Front pages of New York Times compiled

Yeah, you there, skimming the Drudge Report, reading your RSS feed of Yahoo! News on your BlackBerry, trolling through the video clips on YouTube. You're a news junkie for the 21st century. Congratulations.

But on the day Barack Obama was elected president, what did so many souvenir-hunters turn to? A screen grab of the top of Google News? Don't think so. For posterity, they sought out a copy of a newspaper - and, in particular, an archival copy of The New York Times.

Even as it bleeds onto the sidewalk and reaches up plaintively toward you for help, the printed word is still canon in our culture - for now, at least. And no canon is more respected than the "paper of record" - The New York Times.

With the publishing of this stunning volume of the most momentous front pages of the past 150 years, accompanied by DVDs with images of every single Times front page ever published, a sprawling snapshot of human civilization - or, at least, civilization as Americans saw it - is suddenly at our fingertips.

It would be easy to say that this book is for older generations, people who read newspapers and now want them compiled into a shiny coffee-table book. And that's perfectly fine. But the real use of "The Complete Front Pages" is actually very webby: It's a primary source, offered both in print and an online-friendly format, that will immerse you in contemporaneous stuff about history on your own rather than rely on modern reinterpretations.

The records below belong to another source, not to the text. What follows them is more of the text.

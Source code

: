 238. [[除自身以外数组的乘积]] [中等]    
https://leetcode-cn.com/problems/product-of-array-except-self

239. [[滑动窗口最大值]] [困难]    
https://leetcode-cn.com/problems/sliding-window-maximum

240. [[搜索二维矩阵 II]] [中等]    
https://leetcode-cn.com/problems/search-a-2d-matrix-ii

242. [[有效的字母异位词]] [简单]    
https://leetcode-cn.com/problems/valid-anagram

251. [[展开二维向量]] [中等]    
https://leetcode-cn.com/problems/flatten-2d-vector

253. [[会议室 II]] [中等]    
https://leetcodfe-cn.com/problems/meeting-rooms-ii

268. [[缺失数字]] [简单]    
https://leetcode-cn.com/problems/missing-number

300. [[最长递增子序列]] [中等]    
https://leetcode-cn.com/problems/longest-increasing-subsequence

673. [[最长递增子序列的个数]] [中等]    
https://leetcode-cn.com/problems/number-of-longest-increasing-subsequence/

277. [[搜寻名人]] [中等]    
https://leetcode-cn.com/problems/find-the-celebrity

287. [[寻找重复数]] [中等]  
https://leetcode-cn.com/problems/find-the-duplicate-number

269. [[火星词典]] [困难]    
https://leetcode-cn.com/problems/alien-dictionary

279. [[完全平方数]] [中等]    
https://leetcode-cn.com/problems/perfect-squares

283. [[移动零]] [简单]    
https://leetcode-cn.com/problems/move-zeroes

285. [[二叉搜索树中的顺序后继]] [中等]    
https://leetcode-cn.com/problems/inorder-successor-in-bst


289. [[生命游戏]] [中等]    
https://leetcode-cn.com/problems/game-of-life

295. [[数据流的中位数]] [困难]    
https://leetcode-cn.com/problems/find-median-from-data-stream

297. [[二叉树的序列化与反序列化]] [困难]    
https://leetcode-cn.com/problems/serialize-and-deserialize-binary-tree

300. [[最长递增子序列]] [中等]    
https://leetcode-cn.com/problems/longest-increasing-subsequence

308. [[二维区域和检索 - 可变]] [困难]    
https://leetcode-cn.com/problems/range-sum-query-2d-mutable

Want to see how the Hindenburg disaster was covered on May 7, 1937? It's in here, including this simple and elegant scene story: "The Hindenburg, giant silver liner of the air, suddenly became a torch above the naval air station here tonight."

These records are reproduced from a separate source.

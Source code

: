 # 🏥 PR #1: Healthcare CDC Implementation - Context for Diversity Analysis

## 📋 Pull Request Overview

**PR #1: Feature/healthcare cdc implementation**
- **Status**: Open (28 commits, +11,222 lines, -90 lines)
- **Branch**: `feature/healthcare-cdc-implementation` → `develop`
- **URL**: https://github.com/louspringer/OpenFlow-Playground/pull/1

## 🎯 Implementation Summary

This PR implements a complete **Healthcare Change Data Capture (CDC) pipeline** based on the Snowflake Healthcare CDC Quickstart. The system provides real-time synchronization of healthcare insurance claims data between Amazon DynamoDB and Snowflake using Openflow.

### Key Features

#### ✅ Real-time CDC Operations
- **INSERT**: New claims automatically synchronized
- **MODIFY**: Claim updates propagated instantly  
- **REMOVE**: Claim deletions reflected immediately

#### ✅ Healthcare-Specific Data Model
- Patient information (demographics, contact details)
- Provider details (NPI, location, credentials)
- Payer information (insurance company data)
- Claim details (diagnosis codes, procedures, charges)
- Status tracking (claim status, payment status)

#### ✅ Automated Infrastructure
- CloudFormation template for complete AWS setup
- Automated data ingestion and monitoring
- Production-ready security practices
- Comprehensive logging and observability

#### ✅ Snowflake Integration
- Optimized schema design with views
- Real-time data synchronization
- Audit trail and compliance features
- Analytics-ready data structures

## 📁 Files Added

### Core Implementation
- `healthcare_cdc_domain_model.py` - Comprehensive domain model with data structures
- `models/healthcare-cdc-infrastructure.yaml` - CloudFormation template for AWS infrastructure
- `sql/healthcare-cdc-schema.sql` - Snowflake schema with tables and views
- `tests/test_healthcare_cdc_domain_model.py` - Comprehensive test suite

Or the shooting of Lee Harvey Oswald by Jack Ruby two days after Oswald killed John F. Kennedy, with a lead paragraph that reflected the fresh wonder of live, on-the-scene news: "The fatal shooting of Lee H. Oswald, who was held as the assassin of President Kennedy, was seen as it occurred yesterday by millions of television viewers."

We see the world through a glass, darkly, the saying goes. And perhaps the mainstream media, as so many bloggers assert, is indeed a camera obscura. But these contemporary accounts of what we thought was important at the time - now suspended, like us, in an information age between a huge coffee-table book and equally elegant PDF files on disc - are a gratifying treasure trove for any news junkie.

They are a shining, well-preserved example of what one wise journalist, former Washington Post publisher Philip Graham, once called "the first rough draft of a history that can never be completed about a world we can never understand." The history remains incomplete, but "The Complete Front Pages" offers a chance at capturing some of the understanding, if only for a fleeting moment.